Each line below should be repeated exactly as it stands.

Records from a dataset:

^^^^^^^^

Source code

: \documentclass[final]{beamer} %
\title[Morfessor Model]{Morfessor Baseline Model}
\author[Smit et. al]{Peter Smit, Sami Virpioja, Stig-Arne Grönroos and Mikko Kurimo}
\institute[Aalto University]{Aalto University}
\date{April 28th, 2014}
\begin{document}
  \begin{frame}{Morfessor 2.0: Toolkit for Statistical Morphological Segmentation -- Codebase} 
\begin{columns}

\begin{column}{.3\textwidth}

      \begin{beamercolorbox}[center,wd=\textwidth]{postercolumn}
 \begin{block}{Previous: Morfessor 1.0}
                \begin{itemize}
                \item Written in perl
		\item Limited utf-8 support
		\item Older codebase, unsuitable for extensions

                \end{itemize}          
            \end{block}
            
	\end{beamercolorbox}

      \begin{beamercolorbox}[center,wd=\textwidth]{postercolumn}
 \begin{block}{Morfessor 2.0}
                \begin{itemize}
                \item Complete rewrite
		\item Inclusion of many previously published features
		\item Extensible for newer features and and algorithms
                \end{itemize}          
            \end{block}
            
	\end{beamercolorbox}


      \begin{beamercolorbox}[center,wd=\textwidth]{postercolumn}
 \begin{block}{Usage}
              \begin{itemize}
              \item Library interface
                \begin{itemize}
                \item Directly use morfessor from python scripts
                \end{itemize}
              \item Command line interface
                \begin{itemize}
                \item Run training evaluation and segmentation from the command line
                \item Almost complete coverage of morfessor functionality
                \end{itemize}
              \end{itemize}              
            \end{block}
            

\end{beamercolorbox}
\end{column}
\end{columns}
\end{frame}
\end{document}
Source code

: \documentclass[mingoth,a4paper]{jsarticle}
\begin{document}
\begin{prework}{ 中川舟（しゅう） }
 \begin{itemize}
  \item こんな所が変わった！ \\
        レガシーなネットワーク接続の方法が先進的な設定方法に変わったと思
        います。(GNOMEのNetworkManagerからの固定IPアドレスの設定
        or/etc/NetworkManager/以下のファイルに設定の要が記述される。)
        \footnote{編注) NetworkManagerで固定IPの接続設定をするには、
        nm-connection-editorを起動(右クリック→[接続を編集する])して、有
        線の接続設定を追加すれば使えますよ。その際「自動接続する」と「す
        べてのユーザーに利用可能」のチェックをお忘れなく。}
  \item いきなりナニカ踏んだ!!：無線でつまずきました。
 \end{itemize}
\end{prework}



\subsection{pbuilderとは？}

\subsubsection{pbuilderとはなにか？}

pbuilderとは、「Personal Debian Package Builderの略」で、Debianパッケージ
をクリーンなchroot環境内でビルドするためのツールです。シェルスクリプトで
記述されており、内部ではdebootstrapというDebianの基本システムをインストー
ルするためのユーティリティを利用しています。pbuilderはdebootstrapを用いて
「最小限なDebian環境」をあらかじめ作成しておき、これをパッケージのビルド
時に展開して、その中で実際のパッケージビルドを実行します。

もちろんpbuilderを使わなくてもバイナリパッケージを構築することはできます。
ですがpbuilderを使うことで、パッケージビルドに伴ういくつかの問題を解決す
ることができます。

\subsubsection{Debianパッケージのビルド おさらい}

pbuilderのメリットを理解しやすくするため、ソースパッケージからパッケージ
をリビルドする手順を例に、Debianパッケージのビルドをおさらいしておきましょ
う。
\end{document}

^^^^^^^^

Solution to this exercise:
Source code

: \documentclass[final]{beamer} %
\title[Morfessor Model]{Morfessor Baseline Model}
\author[Smit et. al]{Peter Smit, Sami Virpioja, Stig-Arne Grönroos and Mikko Kurimo}
\institute[Aalto University]{Aalto University}
\date{April 28th, 2014}
\begin{document}
  \begin{frame}{Morfessor 2.0: Toolkit for Statistical Morphological Segmentation -- Codebase} 
\begin{columns}

\begin{column}{.3\textwidth}

      \begin{beamercolorbox}[center,wd=\textwidth]{postercolumn}
 \begin{block}{Previous: Morfessor 1.0}
                \begin{itemize}
                \item Written in perl
		\item Limited utf-8 support
		\item Older codebase, unsuitable for extensions

                \end{itemize}          
            \end{block}
            
	\end{beamercolorbox}

      \begin{beamercolorbox}[center,wd=\textwidth]{postercolumn}
 \begin{block}{Morfessor 2.0}
                \begin{itemize}
                \item Complete rewrite
		\item Inclusion of many previously published features
		\item Extensible for newer features and and algorithms
                \end{itemize}          
            \end{block}
            
	\end{beamercolorbox}


      \begin{beamercolorbox}[center,wd=\textwidth]{postercolumn}
 \begin{block}{Usage}
              \begin{itemize}
              \item Library interface
                \begin{itemize}
                \item Directly use morfessor from python scripts
                \end{itemize}
              \item Command line interface
                \begin{itemize}
                \item Run training evaluation and segmentation from the command line
                \item Almost complete coverage of morfessor functionality
                \end{itemize}
              \end{itemize}              
            \end{block}
            

\end{beamercolorbox}
\end{column}
\end{columns}
\end{frame}
\end{document}
Source code

: \documentclass[mingoth,a4paper]{jsarticle}
\begin{document}
\begin{prework}{ 中川舟（しゅう） }
 \begin{itemize}
  \item こんな所が変わった！ \\
        レガシーなネットワーク接続の方法が先進的な設定方法に変わったと思
        います。(GNOMEのNetworkManagerからの固定IPアドレスの設定
        or/etc/NetworkManager/以下のファイルに設定の要が記述される。)
        \footnote{編注) NetworkManagerで固定IPの接続設定をするには、
        nm-connection-editorを起動(右クリック→[接続を編集する])して、有
        線の接続設定を追加すれば使えますよ。その際「自動接続する」と「す
        べてのユーザーに利用可能」のチェックをお忘れなく。}
  \item いきなりナニカ踏んだ!!：無線でつまずきました。
 \end{itemize}
\end{prework}



\subsection{pbuilderとは？}

\subsubsection{pbuilderとはなにか？}

pbuilderとは、「Personal Debian Package Builderの略」で、Debianパッケージ
をクリーンなchroot環境内でビルドするためのツールです。シェルスクリプトで
記述されており、内部ではdebootstrapというDebianの基本システムをインストー
ルするためのユーティリティを利用しています。pbuilderはdebootstrapを用いて
「最小限なDebian環境」をあらかじめ作成しておき、これをパッケージのビルド
時に展開して、その中で実際のパッケージビルドを実行します。

もちろんpbuilderを使わなくてもバイナリパッケージを構築することはできます。
ですがpbuilderを使うことで、パッケージビルドに伴ういくつかの問題を解決す
ることができます。

\subsubsection{Debianパッケージのビルド おさらい}

pbuilderのメリットを理解しやすくするため、ソースパッケージからパッケージ
をリビルドする手順を例に、Debianパッケージのビルドをおさらいしておきましょ
う。
\end{document}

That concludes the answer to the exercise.